Chris Young, producer of The Inbetweeners Movie which grossed £42m for EFD in 2011, praised the Green brothers for the film’s “phenomenal success in UK cinemas”.

“Their belief in the film’s theatrical potential and their bold, imaginative and hugely ambitious release strategy paid off magnificently,” said Young. “Trevor was a discreet but powerful presence throughout our campaign. I knew how much of a privilege it was to have him behind us, as I was fully aware of his and Nigel’s genius for creating the sense of a UK movie event. His departure is a terrible loss for UK cinema – for me as a producer he was simply the best kind of film distributor you could possibly want.”

PR executive Aimee Anderson, director of Aimee Anderson and Associates, worked at DDA and handled publicity for the Variety Children’s Charity when Green was Chief Barker. ”He was incredibly warm and incredibly generous,” she said. ”He was incredibly proud and honoured to be Chief Barker. It was something he was humbled by, that they would want him. He was just such a humble man and actually I felt quite shy at times.”

Anderson continued, ”He always took me out for lunch once a month and was always interested in me and what I was doing… He did great things when he was the Chief Barker. He was completely committed and wanted to achieve the best in the time he had. He was so popular as Chief Barker they wanted to keep him on… he was very approachable and actually a lot of fun. He was a really, really lovely man.”

“I came to Trevor and Nigel when I didn’t really know them at all. They backed my feature debut (Preaching To The Perverted) at a time when other people were really turning their back on me,” said filmmaker Stuart Urban of his S&M-based satirical comedy drama. ”They believed in me and Trevor was very, very supportive.

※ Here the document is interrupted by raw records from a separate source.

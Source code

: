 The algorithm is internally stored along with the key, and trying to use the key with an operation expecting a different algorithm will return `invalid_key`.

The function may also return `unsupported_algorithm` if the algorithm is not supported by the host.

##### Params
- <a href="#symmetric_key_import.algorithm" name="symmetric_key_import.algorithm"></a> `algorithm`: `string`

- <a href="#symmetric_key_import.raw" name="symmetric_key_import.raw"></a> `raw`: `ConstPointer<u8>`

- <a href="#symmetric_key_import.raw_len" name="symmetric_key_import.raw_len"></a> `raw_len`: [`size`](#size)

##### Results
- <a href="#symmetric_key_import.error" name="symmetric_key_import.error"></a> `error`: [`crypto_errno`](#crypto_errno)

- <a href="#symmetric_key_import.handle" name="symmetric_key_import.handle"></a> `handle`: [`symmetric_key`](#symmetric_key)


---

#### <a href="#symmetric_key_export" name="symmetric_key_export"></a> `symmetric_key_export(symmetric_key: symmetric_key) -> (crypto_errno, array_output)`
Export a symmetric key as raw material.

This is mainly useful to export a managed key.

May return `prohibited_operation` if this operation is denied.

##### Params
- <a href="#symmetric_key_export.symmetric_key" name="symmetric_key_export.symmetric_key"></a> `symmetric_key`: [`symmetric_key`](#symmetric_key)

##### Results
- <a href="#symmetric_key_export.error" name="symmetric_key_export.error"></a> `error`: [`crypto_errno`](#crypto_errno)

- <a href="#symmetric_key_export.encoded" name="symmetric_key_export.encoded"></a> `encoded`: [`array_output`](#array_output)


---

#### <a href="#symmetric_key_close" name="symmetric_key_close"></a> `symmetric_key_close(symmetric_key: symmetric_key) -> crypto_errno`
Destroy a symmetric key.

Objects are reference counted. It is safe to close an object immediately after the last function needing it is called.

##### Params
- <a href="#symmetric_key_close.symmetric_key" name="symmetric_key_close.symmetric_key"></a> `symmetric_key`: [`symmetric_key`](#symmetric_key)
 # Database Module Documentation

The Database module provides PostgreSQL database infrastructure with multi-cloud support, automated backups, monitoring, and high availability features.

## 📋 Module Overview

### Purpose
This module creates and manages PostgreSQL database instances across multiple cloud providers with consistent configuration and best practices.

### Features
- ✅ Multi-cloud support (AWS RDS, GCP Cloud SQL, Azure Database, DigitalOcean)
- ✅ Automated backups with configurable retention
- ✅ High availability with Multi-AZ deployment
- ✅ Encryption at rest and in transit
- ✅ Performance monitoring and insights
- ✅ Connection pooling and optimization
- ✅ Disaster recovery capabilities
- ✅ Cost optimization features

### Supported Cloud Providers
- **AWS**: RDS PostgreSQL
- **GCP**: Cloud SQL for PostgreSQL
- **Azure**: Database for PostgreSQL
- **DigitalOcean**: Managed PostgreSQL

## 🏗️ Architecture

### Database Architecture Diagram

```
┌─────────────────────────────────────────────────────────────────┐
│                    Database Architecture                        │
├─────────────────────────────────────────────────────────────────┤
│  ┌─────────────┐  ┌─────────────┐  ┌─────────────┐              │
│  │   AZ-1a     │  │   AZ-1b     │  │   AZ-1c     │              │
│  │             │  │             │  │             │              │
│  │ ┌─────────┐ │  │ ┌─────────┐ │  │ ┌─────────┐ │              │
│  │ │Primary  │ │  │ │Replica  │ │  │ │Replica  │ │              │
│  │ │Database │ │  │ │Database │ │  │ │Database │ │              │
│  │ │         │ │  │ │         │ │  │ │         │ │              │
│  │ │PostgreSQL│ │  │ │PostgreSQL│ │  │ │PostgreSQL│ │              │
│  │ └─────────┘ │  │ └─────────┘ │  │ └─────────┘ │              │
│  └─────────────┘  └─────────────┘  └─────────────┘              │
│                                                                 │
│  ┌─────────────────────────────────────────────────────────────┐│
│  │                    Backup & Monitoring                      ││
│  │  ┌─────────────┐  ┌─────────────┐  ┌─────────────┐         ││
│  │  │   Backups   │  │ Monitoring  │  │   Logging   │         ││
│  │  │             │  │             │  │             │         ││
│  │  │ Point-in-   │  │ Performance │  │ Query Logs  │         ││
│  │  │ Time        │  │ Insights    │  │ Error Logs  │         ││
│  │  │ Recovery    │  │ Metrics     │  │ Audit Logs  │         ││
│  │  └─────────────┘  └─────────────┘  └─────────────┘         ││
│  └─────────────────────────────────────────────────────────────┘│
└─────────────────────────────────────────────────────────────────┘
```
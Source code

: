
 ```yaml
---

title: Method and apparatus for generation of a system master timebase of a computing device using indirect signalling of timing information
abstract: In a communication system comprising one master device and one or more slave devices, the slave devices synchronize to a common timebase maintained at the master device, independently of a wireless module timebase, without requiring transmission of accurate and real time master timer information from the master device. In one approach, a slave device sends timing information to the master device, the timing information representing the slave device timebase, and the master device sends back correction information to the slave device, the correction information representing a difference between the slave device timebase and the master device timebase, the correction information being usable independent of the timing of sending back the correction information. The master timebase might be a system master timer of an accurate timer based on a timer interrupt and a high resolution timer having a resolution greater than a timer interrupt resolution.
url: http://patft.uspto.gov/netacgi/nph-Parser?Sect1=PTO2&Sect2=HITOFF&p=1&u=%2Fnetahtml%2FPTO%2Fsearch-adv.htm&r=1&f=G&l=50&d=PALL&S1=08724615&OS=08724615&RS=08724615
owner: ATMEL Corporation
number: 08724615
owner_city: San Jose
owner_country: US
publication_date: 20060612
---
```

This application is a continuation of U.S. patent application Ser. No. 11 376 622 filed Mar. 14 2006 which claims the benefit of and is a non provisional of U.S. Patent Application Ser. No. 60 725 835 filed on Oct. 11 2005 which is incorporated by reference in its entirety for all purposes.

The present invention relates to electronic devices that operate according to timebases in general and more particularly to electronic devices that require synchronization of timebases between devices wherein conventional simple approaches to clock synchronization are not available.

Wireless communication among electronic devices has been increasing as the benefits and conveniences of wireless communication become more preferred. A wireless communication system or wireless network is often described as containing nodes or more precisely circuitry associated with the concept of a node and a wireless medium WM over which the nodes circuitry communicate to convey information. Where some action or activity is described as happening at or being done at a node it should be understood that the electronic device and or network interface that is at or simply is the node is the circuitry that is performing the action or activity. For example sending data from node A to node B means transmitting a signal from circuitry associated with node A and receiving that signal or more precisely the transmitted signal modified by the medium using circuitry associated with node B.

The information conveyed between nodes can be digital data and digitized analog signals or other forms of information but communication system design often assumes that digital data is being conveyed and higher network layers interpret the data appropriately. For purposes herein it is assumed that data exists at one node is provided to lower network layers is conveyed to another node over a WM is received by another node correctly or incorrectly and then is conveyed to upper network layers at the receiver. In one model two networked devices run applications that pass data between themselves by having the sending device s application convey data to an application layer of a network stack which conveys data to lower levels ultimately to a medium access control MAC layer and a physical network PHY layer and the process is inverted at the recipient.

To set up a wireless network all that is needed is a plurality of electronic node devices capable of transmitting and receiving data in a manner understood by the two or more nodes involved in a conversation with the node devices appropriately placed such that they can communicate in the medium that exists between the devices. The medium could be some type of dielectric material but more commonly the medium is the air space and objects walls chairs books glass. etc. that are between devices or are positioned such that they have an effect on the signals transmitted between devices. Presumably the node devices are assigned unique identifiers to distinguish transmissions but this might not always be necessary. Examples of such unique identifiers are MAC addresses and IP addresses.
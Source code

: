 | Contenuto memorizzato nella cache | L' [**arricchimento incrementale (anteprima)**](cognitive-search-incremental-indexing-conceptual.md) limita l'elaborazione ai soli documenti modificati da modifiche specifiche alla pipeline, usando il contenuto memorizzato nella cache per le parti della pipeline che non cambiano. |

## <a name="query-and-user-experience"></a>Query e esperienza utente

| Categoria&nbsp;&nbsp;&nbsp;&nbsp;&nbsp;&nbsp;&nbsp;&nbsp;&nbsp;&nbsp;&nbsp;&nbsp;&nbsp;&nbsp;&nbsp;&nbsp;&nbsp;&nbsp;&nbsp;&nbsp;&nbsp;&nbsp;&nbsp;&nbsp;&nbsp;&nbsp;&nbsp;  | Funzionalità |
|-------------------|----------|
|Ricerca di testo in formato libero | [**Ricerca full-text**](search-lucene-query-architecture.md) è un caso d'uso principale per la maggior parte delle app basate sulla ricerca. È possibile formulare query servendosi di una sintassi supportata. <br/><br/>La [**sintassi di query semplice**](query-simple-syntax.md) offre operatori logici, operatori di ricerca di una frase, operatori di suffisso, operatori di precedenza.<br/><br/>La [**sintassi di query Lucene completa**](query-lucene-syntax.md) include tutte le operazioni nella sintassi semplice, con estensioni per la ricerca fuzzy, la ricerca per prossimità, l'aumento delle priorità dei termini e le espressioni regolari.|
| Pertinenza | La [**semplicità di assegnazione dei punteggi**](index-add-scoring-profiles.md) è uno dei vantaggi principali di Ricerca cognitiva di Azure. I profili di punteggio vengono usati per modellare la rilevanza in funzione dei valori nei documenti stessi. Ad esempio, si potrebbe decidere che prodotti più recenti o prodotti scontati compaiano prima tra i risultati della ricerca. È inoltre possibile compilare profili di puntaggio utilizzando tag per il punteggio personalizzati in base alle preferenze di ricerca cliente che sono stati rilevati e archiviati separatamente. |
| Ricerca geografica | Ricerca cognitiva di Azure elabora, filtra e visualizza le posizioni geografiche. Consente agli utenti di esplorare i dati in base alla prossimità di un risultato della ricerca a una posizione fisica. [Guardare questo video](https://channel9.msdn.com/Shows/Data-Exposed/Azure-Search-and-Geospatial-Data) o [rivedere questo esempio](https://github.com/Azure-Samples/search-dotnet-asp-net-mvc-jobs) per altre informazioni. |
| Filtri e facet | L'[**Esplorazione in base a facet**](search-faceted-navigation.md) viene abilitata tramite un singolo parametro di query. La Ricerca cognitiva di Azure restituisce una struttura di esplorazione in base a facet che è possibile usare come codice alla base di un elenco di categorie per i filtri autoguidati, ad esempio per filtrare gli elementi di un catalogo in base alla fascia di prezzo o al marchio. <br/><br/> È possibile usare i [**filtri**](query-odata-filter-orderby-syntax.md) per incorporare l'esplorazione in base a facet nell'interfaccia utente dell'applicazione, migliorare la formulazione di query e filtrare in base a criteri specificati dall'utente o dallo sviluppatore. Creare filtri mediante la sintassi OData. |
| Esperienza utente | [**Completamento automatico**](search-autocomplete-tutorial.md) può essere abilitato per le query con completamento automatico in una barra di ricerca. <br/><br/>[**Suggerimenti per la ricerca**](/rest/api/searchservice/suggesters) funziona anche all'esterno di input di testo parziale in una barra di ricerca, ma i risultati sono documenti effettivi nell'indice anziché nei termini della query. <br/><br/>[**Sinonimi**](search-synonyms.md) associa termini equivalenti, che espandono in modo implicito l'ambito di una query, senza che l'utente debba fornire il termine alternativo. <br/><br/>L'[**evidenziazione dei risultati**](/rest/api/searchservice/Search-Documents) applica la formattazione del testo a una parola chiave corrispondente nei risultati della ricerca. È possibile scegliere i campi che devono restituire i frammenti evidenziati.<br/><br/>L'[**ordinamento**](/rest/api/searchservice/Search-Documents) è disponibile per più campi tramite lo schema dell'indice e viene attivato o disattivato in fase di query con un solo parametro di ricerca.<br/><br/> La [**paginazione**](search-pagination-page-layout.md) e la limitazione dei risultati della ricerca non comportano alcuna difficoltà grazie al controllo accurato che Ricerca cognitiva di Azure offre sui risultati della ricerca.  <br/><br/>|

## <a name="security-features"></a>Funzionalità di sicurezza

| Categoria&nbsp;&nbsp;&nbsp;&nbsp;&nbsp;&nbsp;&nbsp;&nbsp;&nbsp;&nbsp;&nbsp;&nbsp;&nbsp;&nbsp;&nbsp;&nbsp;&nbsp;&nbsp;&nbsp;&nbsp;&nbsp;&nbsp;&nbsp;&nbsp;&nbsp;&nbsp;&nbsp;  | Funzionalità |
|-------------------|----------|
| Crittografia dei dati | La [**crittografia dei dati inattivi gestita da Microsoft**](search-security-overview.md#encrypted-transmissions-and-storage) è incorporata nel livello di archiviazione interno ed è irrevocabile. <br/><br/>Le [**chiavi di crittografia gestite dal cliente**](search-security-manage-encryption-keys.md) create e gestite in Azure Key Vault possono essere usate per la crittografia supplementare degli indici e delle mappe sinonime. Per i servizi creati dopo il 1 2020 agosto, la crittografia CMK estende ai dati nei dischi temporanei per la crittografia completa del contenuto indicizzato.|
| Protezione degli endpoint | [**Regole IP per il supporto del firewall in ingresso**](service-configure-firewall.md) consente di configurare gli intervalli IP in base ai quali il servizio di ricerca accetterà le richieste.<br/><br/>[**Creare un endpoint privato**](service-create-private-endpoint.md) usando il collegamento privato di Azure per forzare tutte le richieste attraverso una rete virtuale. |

They were really getting behind British film, British independent cinema. It wasn’t just that they were playing safe all the time: they would take risks and were very creatively supportive as well.”

Film financier and producer Paul Brett, whose credits include The King’s Speech, said of Green. “His father was a legend just as he and his brother have become legends. His passion was quite simply unrivalled. No-one was as passionate. No-one cared as much. Nobody carried it that extra mile [like he did].”

Mark Batey, the former chief executive of FDA who was very close to Green, said: ”There is no-one in the industry who had film in their DNA in the way that Trevor did. It’s desperately sad and shocking to have lost him in his 60s when he had an enormous amount that he still had to contribute to the British film industry. One of Trevor’s responsibilities was to oversee theatrical releasing. He wouldn’t just oversee marketing; it would be financing and sales, the whole release strategy. He was absolutely immersed in every aspect, all of it.”

The Green brothers were practical, kept costs down, but always ready to put major resources behind the marketing of their releases.

As distributor-exhibitor Pete Buckingham commented in the FDA book, Delivering Dreams, Trevor and Nigel were often bold and innovative. Entertainment released Campion’s The Piano on 90 screens. “You don’t do that! 90 screens on an art movie… you go out on 10.”

Entertainment also invested heavily on billboard advertising. “They blew apart all the systemic assumptions that we were all making,” Buckingham recalls of their campaign. “They went straight to what the film was and what the audience was and built the campaign around that.”

Trevor, who had a young family, was an intensely private person. However he was active in charitable causes and served as Chief Barker of Variety, the Children’s charity, and was a trustee at the Film & TV Charity.